Meus amigos liberais vão dizer que, se nós tivéssemos menos armas, haveria menos mortes por armas. E, matematicamente, isso seria verdade. Se você tiver menos arsênico na água, ele vai matar menos pessoas. Menos de cada coisa ruim – calorias, tabagismo, reality shows – vai eliminar muito menos pessoas. E se tivéssemos leis fortes proibindo a venda de automáticas e semi-automáticas e de revistas especializadas que contêm um zilhão de balas, bem, então atiradores não seriam capaz de atirar em tantas pessoas em apenas alguns minutos.

Mas aí, também, existe um problema. Há uma abundância de armas no Canadá (em sua maioria espingardas de caça) – e, mesmo assim, o número de assassinatos anuais é de cerca de 200. Na verdade, por causa de sua proximidade, a cultura do Canadá é muito semelhante à nossa – as crianças jogam os mesmos games violentos, veem os mesmos filmes e programas de TV e ainda assim não crescem querendo matar umas as outras. A Suíça tem o terceiro maior número de armas de fogo por habitante na Terra, mas ainda assim uma taxa de homicídios baixa.

Então – por que nós?

Fiz essa pergunta há uma década no meu filme ‘Tiros em Columbine’. Isso é o que eu disse então e é o que vou repetir hoje:

1. Nós, americanos, somos assassinos incrivelmente bons. Nós acreditamos na morte como uma forma de atingir nossas metas. Três quartos dos nossos estados executam criminosos, mesmo que as menores taxas de homicídio estejam geralmente em estados sem pena de morte.
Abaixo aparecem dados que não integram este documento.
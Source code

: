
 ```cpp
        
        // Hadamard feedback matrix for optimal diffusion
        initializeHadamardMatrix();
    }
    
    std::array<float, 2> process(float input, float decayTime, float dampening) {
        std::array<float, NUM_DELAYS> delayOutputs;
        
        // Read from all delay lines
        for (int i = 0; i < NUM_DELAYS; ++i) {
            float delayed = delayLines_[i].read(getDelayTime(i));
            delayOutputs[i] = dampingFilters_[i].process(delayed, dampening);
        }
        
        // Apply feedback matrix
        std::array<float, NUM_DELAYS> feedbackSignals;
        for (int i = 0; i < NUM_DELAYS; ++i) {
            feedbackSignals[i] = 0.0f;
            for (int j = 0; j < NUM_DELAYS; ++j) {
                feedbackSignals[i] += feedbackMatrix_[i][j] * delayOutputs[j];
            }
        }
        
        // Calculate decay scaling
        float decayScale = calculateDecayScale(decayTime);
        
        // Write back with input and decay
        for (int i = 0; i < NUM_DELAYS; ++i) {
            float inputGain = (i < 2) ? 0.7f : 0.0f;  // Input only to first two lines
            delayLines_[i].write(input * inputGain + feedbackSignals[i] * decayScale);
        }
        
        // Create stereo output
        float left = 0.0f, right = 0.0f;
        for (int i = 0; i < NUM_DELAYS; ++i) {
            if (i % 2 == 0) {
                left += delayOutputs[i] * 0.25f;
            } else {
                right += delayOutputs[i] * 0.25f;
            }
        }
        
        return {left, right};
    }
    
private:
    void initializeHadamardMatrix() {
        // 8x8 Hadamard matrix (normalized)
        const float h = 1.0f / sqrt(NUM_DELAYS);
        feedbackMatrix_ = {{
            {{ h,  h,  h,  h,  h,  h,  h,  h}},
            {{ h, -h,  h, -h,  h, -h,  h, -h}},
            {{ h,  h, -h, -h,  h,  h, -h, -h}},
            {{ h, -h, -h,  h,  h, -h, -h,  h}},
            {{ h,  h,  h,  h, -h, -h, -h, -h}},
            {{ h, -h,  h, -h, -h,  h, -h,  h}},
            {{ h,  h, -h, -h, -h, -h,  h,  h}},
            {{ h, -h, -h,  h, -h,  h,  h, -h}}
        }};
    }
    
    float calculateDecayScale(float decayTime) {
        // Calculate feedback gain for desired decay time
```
É a nossa forma atual de enfrentar seja o que for que estejamos temendo. É invasão como política externa. Claro que existe o Iraque e o Afeganistão – mas temos sido invasores desde que conquistamos o Velho Oeste e agora estamos tão viciados nisso que não sabemos onde invadir (bin Laden não estava escondido no Afeganistão, mas no Paquistão) ou por que invadir (Saddam tinha zero armas de destruição em massa e nada a ver com o 11 de setembro). Enviamos nossas classes mais baixas para fazer a matança e o resto de nós, que não tem um ente querido por lá, não gasta um único minuto de qualquer dia pensando sobre a carnificina. E agora nós enviamos aviões não-tripulados a regiões remotas para matar, aviões controladas por homens sem rosto em um exuberante estúdio com ar-condicionado no subúrbio de Las Vegas. É uma loucura.

2. Nós somos um povo facilmente assustado e é fácil manipular-nos com o medo. Do que temos tanto medo para ter 300 milhões de armas em nossas casas? Quem é que achamos que vai nos machucar? Por que a maioria dessas armas está nas mãos de brancos em casas de subúrbio e nas áreas rurais? Talvez devêssemos resolver o nosso problema de racismo e nosso problema de pobreza e então houvesse menos gente frustrada, assustada e furiosa. Talvez nós devêssemos cuidar melhor de nós mesmos.

Tudo o que está faltando aqui, meus amigos, é coragem e determinação. Estou nessa se você estiver.